Stability of acylcarnitines and free carnitine in dried blood samples: implications for retrospective diagnosis of inborn errors of metabolism and neonatal screening for carnitine transporter deficiency.

OBJECTIVE: Electrospray ionization-tandem mass spectrometry (ESI-MS/MS) is increasingly used in newborn screening programs. Acylcarnitine profiles from dried blood spots (DBS) are used to detect fatty acid oxidation disorders, carnitine cycle disorders, and organic acidurias. Stored dried blood is also a valuable source for postmortem investigations to unravel the cause of unexplained death in early childhood. However, diagnostic uncertainties arising from the unknown stability of acylcarnitines and free carnitine during prolonged storage have not yet been studied in a systematic manner.

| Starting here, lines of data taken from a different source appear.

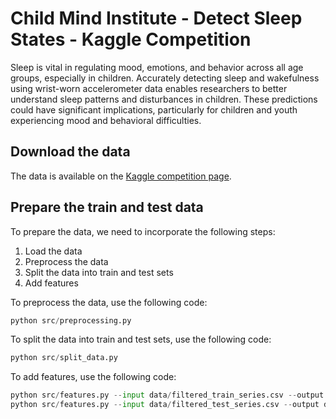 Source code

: # Child Mind Institute - Detect Sleep States - Kaggle Competition

Sleep is vital in regulating mood, emotions, and behavior across all age groups, especially in children. Accurately detecting sleep and wakefulness using wrist-worn accelerometer data enables researchers to better understand sleep patterns and disturbances in children. These predictions could have significant implications, particularly for children and youth experiencing mood and behavioral difficulties.

## Download the data

The data is available on the [Kaggle competition page](https://www.kaggle.com/competitions/child-mind-institute-detect-sleep-states/data).

## Prepare the train and test data

To prepare the data, we need to incorporate the following steps:
1. Load the data
2. Preprocess the data
3. Split the data into train and test sets
4. Add features

To preprocess the data, use the following code:

```python
python src/preprocessing.py
```

To split the data into train and test sets, use the following code:

```python
python src/split_data.py
```

To add features, use the following code:

```python 
python src/features.py --input data/filtered_train_series.csv --output data/featured_train_series.csv
python src/features.py --input data/filtered_test_series.csv --output data/featured_test_series.csv
```
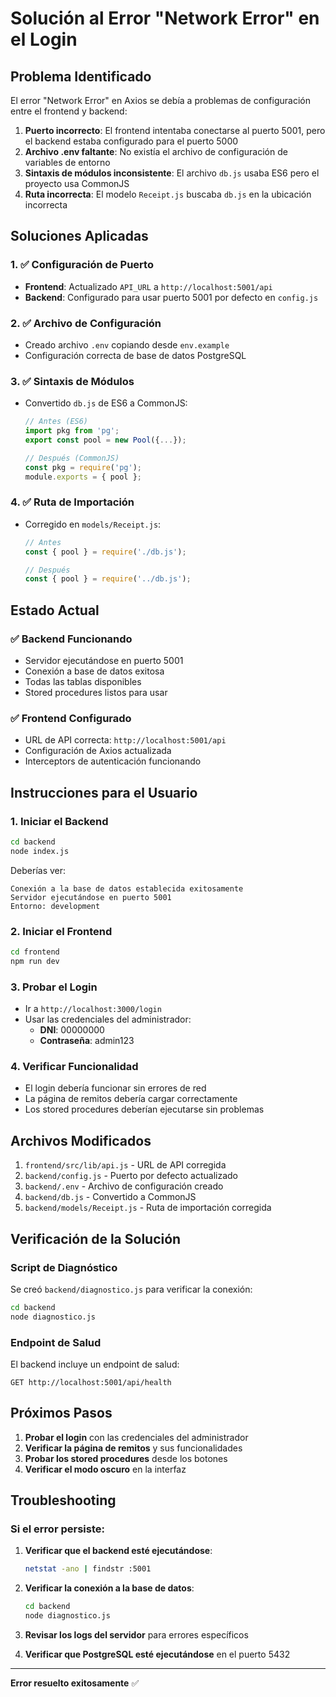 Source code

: # Solución al Error "Network Error" en el Login

## Problema Identificado
El error "Network Error" en Axios se debía a problemas de configuración entre el frontend y backend:

1. **Puerto incorrecto**: El frontend intentaba conectarse al puerto 5001, pero el backend estaba configurado para el puerto 5000
2. **Archivo .env faltante**: No existía el archivo de configuración de variables de entorno
3. **Sintaxis de módulos inconsistente**: El archivo `db.js` usaba ES6 pero el proyecto usa CommonJS
4. **Ruta incorrecta**: El modelo `Receipt.js` buscaba `db.js` en la ubicación incorrecta

## Soluciones Aplicadas

### 1. ✅ Configuración de Puerto
- **Frontend**: Actualizado `API_URL` a `http://localhost:5001/api`
- **Backend**: Configurado para usar puerto 5001 por defecto en `config.js`

### 2. ✅ Archivo de Configuración
- Creado archivo `.env` copiando desde `env.example`
- Configuración correcta de base de datos PostgreSQL

### 3. ✅ Sintaxis de Módulos
- Convertido `db.js` de ES6 a CommonJS:
  ```javascript
  // Antes (ES6)
  import pkg from 'pg';
  export const pool = new Pool({...});
  
  // Después (CommonJS)
  const pkg = require('pg');
  module.exports = { pool };
  ```

### 4. ✅ Ruta de Importación
- Corregido en `models/Receipt.js`:
  ```javascript
  // Antes
  const { pool } = require('./db.js');
  
  // Después
  const { pool } = require('../db.js');
  ```

## Estado Actual

### ✅ Backend Funcionando
- Servidor ejecutándose en puerto 5001
- Conexión a base de datos exitosa
- Todas las tablas disponibles
- Stored procedures listos para usar

### ✅ Frontend Configurado
- URL de API correcta: `http://localhost:5001/api`
- Configuración de Axios actualizada
- Interceptors de autenticación funcionando

## Instrucciones para el Usuario

### 1. Iniciar el Backend
```bash
cd backend
node index.js
```

Deberías ver:
```
Conexión a la base de datos establecida exitosamente
Servidor ejecutándose en puerto 5001
Entorno: development
```

### 2. Iniciar el Frontend
```bash
cd frontend
npm run dev
```

### 3. Probar el Login
- Ir a `http://localhost:3000/login`
- Usar las credenciales del administrador:
  - **DNI**: 00000000
  - **Contraseña**: admin123

### 4. Verificar Funcionalidad
- El login debería funcionar sin errores de red
- La página de remitos debería cargar correctamente
- Los stored procedures deberían ejecutarse sin problemas

## Archivos Modificados

1. `frontend/src/lib/api.js` - URL de API corregida
2. `backend/config.js` - Puerto por defecto actualizado
3. `backend/.env` - Archivo de configuración creado
4. `backend/db.js` - Convertido a CommonJS
5. `backend/models/Receipt.js` - Ruta de importación corregida

## Verificación de la Solución

### Script de Diagnóstico
Se creó `backend/diagnostico.js` para verificar la conexión:
```bash
cd backend
node diagnostico.js
```

### Endpoint de Salud
El backend incluye un endpoint de salud:
```
GET http://localhost:5001/api/health
```

## Próximos Pasos

1. **Probar el login** con las credenciales del administrador
2. **Verificar la página de remitos** y sus funcionalidades
3. **Probar los stored procedures** desde los botones
4. **Verificar el modo oscuro** en la interfaz

## Troubleshooting

### Si el error persiste:

1. **Verificar que el backend esté ejecutándose**:
   ```bash
   netstat -ano | findstr :5001
   ```

2. **Verificar la conexión a la base de datos**:
   ```bash
   cd backend
   node diagnostico.js
   ```

3. **Revisar los logs del servidor** para errores específicos

4. **Verificar que PostgreSQL esté ejecutándose** en el puerto 5432

---

**Error resuelto exitosamente** ✅
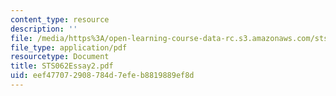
 ```yaml
---
content_type: resource
description: ''
file: /media/https%3A/open-learning-course-data-rc.s3.amazonaws.com/sts-062j-drugs-politics-and-culture-spring-2006/eef477072908784d7efeb8819889ef8d_STS062Essay2.pdf
file_type: application/pdf
resourcetype: Document
title: STS062Essay2.pdf
uid: eef47707-2908-784d-7efe-b8819889ef8d
---
```

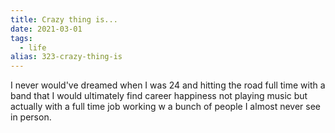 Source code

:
 ```yaml
---
title: Crazy thing is...
date: 2021-03-01
tags: 
  - life
alias: 323-crazy-thing-is
---
```


I never would've dreamed when I was 24 and hitting the road full time with a band that I would ultimately find career happiness not playing music but actually with a full time job working w a bunch of people I almost never see in person. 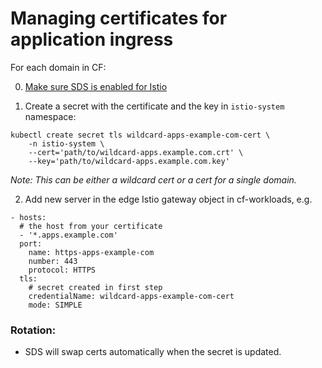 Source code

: # Managing certificates for application ingress

For each domain in CF:

0. [Make sure SDS is enabled for Istio](https://istio.io/docs/tasks/traffic-management/ingress/secure-ingress-sds/#configure-a-tls-ingress-gateway-using-sds)

1. Create a secret with the certificate and the key in `istio-system` namespace:
```
kubectl create secret tls wildcard-apps-example-com-cert \
    -n istio-system \
    --cert='path/to/wildcard-apps.example.com.crt' \
    --key='path/to/wildcard-apps.example.com.key'
```

_Note: This can be either a wildcard cert or a cert for a single domain._

2. Add new server in the edge Istio gateway object in cf-workloads, e.g.
```
- hosts:
  # the host from your certificate
  - '*.apps.example.com'
  port:
    name: https-apps-example-com
    number: 443
    protocol: HTTPS
  tls:
    # secret created in first step
    credentialName: wildcard-apps-example-com-cert
    mode: SIMPLE
```

### Rotation:

- SDS will swap certs automatically when the secret is updated.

METHODS: Whole blood spiked with acylcarnitines was stored either at -18 degrees C or at room temperature up to 1000 days. At regular time intervals 3.2 mm spots of these samples were extracted with 150 microL of methanol. Free carnitine and acylcarnitines were converted to their corresponding butyl esters and analyzed by ESI-MS/MS.
RESULTS: At -18 degrees C acylcarnitines are stable for at least 330 days. If stored for prolonged periods at room temperature (>14 days), acylcarnitines are hydrolyzed to free carnitine and the corresponding fatty acids. The velocity of decay is logarithmic and depends on the chain length of the acylcarnitines. Short-chain acylcarnitines hydrolyze quicker than long-chain acylcarnitines.
CONCLUSION: The data indicate that stored filter cards should only be used for retrospective quantitation of acylcarnitines if appropriate correction for sample decay during storage is applied. Free carnitine increases upon storage but can reliably be quantitated under standardized derivatization conditions. Furthermore, carnitine transporter (OCTN2) deficiency can reliably be diagnosed by examining acylcarnitine profiles, which can supplement free carnitine levels as a discriminatory marker.